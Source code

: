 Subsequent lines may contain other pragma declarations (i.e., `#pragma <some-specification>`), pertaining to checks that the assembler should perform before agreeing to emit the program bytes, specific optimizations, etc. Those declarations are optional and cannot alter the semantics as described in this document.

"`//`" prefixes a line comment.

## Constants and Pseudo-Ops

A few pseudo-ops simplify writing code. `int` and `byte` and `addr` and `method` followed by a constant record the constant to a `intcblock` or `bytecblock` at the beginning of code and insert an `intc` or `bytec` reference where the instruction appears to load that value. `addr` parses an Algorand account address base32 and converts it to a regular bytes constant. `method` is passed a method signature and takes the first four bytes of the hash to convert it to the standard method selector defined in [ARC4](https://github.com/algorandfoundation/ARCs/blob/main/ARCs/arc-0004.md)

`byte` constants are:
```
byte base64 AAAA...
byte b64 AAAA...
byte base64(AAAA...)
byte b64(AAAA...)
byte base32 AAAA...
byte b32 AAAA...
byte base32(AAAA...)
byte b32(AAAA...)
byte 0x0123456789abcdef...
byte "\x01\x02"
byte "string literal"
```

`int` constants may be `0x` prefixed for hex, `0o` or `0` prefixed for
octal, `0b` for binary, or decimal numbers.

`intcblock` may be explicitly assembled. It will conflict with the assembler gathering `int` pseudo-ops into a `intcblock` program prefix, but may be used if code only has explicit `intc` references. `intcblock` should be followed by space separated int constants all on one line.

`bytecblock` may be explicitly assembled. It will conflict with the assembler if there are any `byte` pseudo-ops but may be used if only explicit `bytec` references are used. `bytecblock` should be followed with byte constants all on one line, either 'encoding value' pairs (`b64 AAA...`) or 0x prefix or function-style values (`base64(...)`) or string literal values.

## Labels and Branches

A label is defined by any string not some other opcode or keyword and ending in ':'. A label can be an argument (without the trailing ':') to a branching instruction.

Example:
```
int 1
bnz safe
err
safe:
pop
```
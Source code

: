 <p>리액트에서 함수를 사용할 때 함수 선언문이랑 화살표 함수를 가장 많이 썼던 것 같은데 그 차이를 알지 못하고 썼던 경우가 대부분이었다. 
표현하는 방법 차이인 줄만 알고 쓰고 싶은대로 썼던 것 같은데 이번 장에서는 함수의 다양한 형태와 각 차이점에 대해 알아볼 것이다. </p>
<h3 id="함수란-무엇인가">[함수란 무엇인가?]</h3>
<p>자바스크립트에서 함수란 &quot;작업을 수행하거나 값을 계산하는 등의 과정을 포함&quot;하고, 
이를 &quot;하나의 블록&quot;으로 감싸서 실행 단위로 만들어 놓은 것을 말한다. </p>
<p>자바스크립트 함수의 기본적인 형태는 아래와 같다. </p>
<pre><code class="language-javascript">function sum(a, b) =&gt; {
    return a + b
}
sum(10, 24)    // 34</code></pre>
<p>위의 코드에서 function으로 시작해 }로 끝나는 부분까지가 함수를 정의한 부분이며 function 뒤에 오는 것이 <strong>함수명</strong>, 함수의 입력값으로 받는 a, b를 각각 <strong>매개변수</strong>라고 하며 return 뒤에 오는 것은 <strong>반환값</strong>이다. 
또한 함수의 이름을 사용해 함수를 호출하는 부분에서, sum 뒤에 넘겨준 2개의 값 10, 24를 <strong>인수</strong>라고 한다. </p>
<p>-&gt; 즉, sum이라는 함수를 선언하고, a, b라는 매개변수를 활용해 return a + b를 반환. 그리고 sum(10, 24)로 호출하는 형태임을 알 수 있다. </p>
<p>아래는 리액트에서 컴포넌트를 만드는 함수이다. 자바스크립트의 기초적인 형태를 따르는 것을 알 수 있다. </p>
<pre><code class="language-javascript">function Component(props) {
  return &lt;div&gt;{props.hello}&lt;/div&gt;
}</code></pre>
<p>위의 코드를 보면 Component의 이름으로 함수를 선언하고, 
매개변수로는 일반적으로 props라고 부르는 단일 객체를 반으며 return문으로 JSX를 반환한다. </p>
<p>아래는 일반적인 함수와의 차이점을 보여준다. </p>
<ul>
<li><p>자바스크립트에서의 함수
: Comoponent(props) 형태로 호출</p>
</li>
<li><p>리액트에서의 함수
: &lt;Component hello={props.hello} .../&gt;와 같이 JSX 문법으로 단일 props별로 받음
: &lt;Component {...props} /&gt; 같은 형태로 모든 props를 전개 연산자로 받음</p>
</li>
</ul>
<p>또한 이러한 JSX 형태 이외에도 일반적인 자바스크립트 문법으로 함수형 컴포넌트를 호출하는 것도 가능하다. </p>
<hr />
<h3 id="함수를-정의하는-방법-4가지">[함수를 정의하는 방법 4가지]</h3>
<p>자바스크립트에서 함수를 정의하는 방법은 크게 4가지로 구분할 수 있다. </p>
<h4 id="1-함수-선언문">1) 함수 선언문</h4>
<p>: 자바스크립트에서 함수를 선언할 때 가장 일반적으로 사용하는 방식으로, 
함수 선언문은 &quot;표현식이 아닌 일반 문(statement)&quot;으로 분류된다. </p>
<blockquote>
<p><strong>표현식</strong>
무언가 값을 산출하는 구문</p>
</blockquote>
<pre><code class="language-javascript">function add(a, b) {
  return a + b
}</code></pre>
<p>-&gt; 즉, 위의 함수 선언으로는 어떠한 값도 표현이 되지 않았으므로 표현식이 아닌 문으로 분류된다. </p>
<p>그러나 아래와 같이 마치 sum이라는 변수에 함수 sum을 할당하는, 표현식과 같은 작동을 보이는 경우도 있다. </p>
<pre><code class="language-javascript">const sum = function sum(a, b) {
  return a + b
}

● EXERCISE BRIEF:
Copy every entry exactly as it is given.

● ANSWER BOX:
Source code

: Subsequent lines may contain other pragma declarations (i.e., `#pragma <some-specification>`), pertaining to checks that the assembler should perform before agreeing to emit the program bytes, specific optimizations, etc. Those declarations are optional and cannot alter the semantics as described in this document.

"`//`" prefixes a line comment.

## Constants and Pseudo-Ops

A few pseudo-ops simplify writing code. `int` and `byte` and `addr` and `method` followed by a constant record the constant to a `intcblock` or `bytecblock` at the beginning of code and insert an `intc` or `bytec` reference where the instruction appears to load that value. `addr` parses an Algorand account address base32 and converts it to a regular bytes constant. `method` is passed a method signature and takes the first four bytes of the hash to convert it to the standard method selector defined in [ARC4](https://github.com/algorandfoundation/ARCs/blob/main/ARCs/arc-0004.md)

`byte` constants are:
```
byte base64 AAAA...
byte b64 AAAA...
byte base64(AAAA...)
byte b64(AAAA...)
byte base32 AAAA...
byte b32 AAAA...
byte base32(AAAA...)
byte b32(AAAA...)
byte 0x0123456789abcdef...
byte "\x01\x02"
byte "string literal"
```

`int` constants may be `0x` prefixed for hex, `0o` or `0` prefixed for
octal, `0b` for binary, or decimal numbers.

`intcblock` may be explicitly assembled. It will conflict with the assembler gathering `int` pseudo-ops into a `intcblock` program prefix, but may be used if code only has explicit `intc` references. `intcblock` should be followed by space separated int constants all on one line.

`bytecblock` may be explicitly assembled. It will conflict with the assembler if there are any `byte` pseudo-ops but may be used if only explicit `bytec` references are used. `bytecblock` should be followed with byte constants all on one line, either 'encoding value' pairs (`b64 AAA...`) or 0x prefix or function-style values (`base64(...)`) or string literal values.

## Labels and Branches

A label is defined by any string not some other opcode or keyword and ending in ':'. A label can be an argument (without the trailing ':') to a branching instruction.

Example:
```
int 1
bnz safe
err
safe:
pop
```
Source code

: <p>리액트에서 함수를 사용할 때 함수 선언문이랑 화살표 함수를 가장 많이 썼던 것 같은데 그 차이를 알지 못하고 썼던 경우가 대부분이었다. 
표현하는 방법 차이인 줄만 알고 쓰고 싶은대로 썼던 것 같은데 이번 장에서는 함수의 다양한 형태와 각 차이점에 대해 알아볼 것이다. </p>
<h3 id="함수란-무엇인가">[함수란 무엇인가?]</h3>
<p>자바스크립트에서 함수란 &quot;작업을 수행하거나 값을 계산하는 등의 과정을 포함&quot;하고, 
이를 &quot;하나의 블록&quot;으로 감싸서 실행 단위로 만들어 놓은 것을 말한다. </p>
<p>자바스크립트 함수의 기본적인 형태는 아래와 같다. </p>
<pre><code class="language-javascript">function sum(a, b) =&gt; {
    return a + b
}
sum(10, 24)    // 34</code></pre>
<p>위의 코드에서 function으로 시작해 }로 끝나는 부분까지가 함수를 정의한 부분이며 function 뒤에 오는 것이 <strong>함수명</strong>, 함수의 입력값으로 받는 a, b를 각각 <strong>매개변수</strong>라고 하며 return 뒤에 오는 것은 <strong>반환값</strong>이다. 
또한 함수의 이름을 사용해 함수를 호출하는 부분에서, sum 뒤에 넘겨준 2개의 값 10, 24를 <strong>인수</strong>라고 한다. </p>
<p>-&gt; 즉, sum이라는 함수를 선언하고, a, b라는 매개변수를 활용해 return a + b를 반환. 그리고 sum(10, 24)로 호출하는 형태임을 알 수 있다. </p>
<p>아래는 리액트에서 컴포넌트를 만드는 함수이다. 자바스크립트의 기초적인 형태를 따르는 것을 알 수 있다. </p>
<pre><code class="language-javascript">function Component(props) {
  return &lt;div&gt;{props.hello}&lt;/div&gt;
}</code></pre>
<p>위의 코드를 보면 Component의 이름으로 함수를 선언하고, 
매개변수로는 일반적으로 props라고 부르는 단일 객체를 반으며 return문으로 JSX를 반환한다. </p>
<p>아래는 일반적인 함수와의 차이점을 보여준다. </p>
<ul>
<li><p>자바스크립트에서의 함수
: Comoponent(props) 형태로 호출</p>
</li>
<li><p>리액트에서의 함수
: &lt;Component hello={props.hello} .../&gt;와 같이 JSX 문법으로 단일 props별로 받음
: &lt;Component {...props} /&gt; 같은 형태로 모든 props를 전개 연산자로 받음</p>
</li>
</ul>
<p>또한 이러한 JSX 형태 이외에도 일반적인 자바스크립트 문법으로 함수형 컴포넌트를 호출하는 것도 가능하다. </p>
<hr />
<h3 id="함수를-정의하는-방법-4가지">[함수를 정의하는 방법 4가지]</h3>
<p>자바스크립트에서 함수를 정의하는 방법은 크게 4가지로 구분할 수 있다. </p>
<h4 id="1-함수-선언문">1) 함수 선언문</h4>
<p>: 자바스크립트에서 함수를 선언할 때 가장 일반적으로 사용하는 방식으로, 
함수 선언문은 &quot;표현식이 아닌 일반 문(statement)&quot;으로 분류된다. </p>
<blockquote>
<p><strong>표현식</strong>
무언가 값을 산출하는 구문</p>
</blockquote>
<pre><code class="language-javascript">function add(a, b) {
  return a + b
}</code></pre>
<p>-&gt; 즉, 위의 함수 선언으로는 어떠한 값도 표현이 되지 않았으므로 표현식이 아닌 문으로 분류된다. </p>
<p>그러나 아래와 같이 마치 sum이라는 변수에 함수 sum을 할당하는, 표현식과 같은 작동을 보이는 경우도 있다. </p>
<pre><code class="language-javascript">const sum = function sum(a, b) {
  return a + b
}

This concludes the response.